HOW TO COMPLETE THIS TASK: Copy from the first line below down to and including the line with "- **Main Dashboard**: Real-time". Skip the pictures.

SOURCE MATERIAL:
----------------------------------------

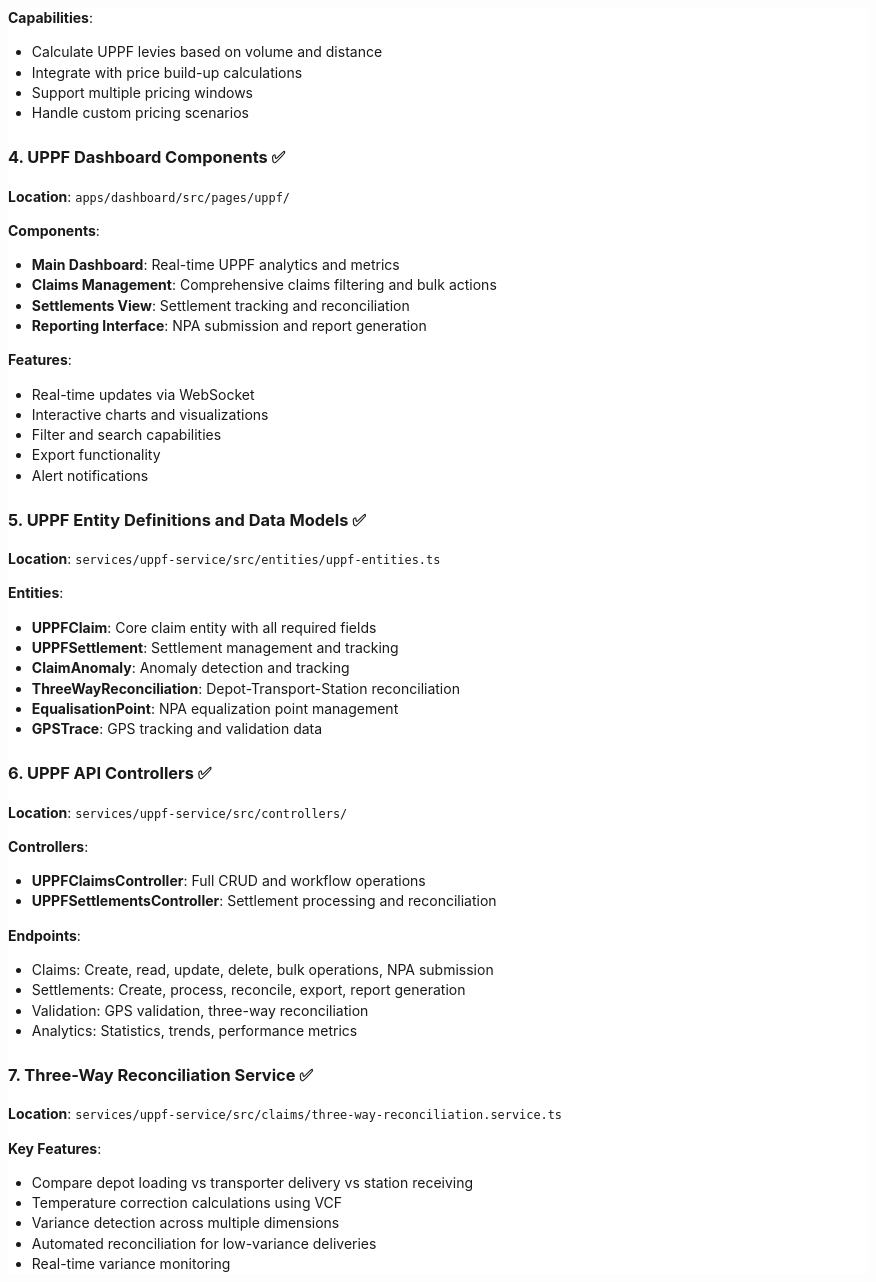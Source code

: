 **Capabilities**:
- Calculate UPPF levies based on volume and distance
- Integrate with price build-up calculations
- Support multiple pricing windows
- Handle custom pricing scenarios

### 4. UPPF Dashboard Components ✅
**Location**: `apps/dashboard/src/pages/uppf/`

**Components**:
- **Main Dashboard**: Real-time UPPF analytics and metrics
- **Claims Management**: Comprehensive claims filtering and bulk actions
- **Settlements View**: Settlement tracking and reconciliation
- **Reporting Interface**: NPA submission and report generation

**Features**:
- Real-time updates via WebSocket
- Interactive charts and visualizations
- Filter and search capabilities
- Export functionality
- Alert notifications

### 5. UPPF Entity Definitions and Data Models ✅
**Location**: `services/uppf-service/src/entities/uppf-entities.ts`

**Entities**:
- **UPPFClaim**: Core claim entity with all required fields
- **UPPFSettlement**: Settlement management and tracking
- **ClaimAnomaly**: Anomaly detection and tracking
- **ThreeWayReconciliation**: Depot-Transport-Station reconciliation
- **EqualisationPoint**: NPA equalization point management
- **GPSTrace**: GPS tracking and validation data

### 6. UPPF API Controllers ✅
**Location**: `services/uppf-service/src/controllers/`

**Controllers**:
- **UPPFClaimsController**: Full CRUD and workflow operations
- **UPPFSettlementsController**: Settlement processing and reconciliation

**Endpoints**:
- Claims: Create, read, update, delete, bulk operations, NPA submission
- Settlements: Create, process, reconcile, export, report generation
- Validation: GPS validation, three-way reconciliation
- Analytics: Statistics, trends, performance metrics

### 7. Three-Way Reconciliation Service ✅
**Location**: `services/uppf-service/src/claims/three-way-reconciliation.service.ts`

**Key Features**:
- Compare depot loading vs transporter delivery vs station receiving
- Temperature correction calculations using VCF
- Variance detection across multiple dimensions
- Automated reconciliation for low-variance deliveries
- Real-time variance monitoring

----------------------------------------

RESULT OF THIS EXERCISE:
Source code

: **Capabilities**:
- Calculate UPPF levies based on volume and distance
- Integrate with price build-up calculations
- Support multiple pricing windows
- Handle custom pricing scenarios

### 4. UPPF Dashboard Components ✅
**Location**: `apps/dashboard/src/pages/uppf/`

**Components**:
- **Main Dashboard**: Real-time UPPF analytics and metrics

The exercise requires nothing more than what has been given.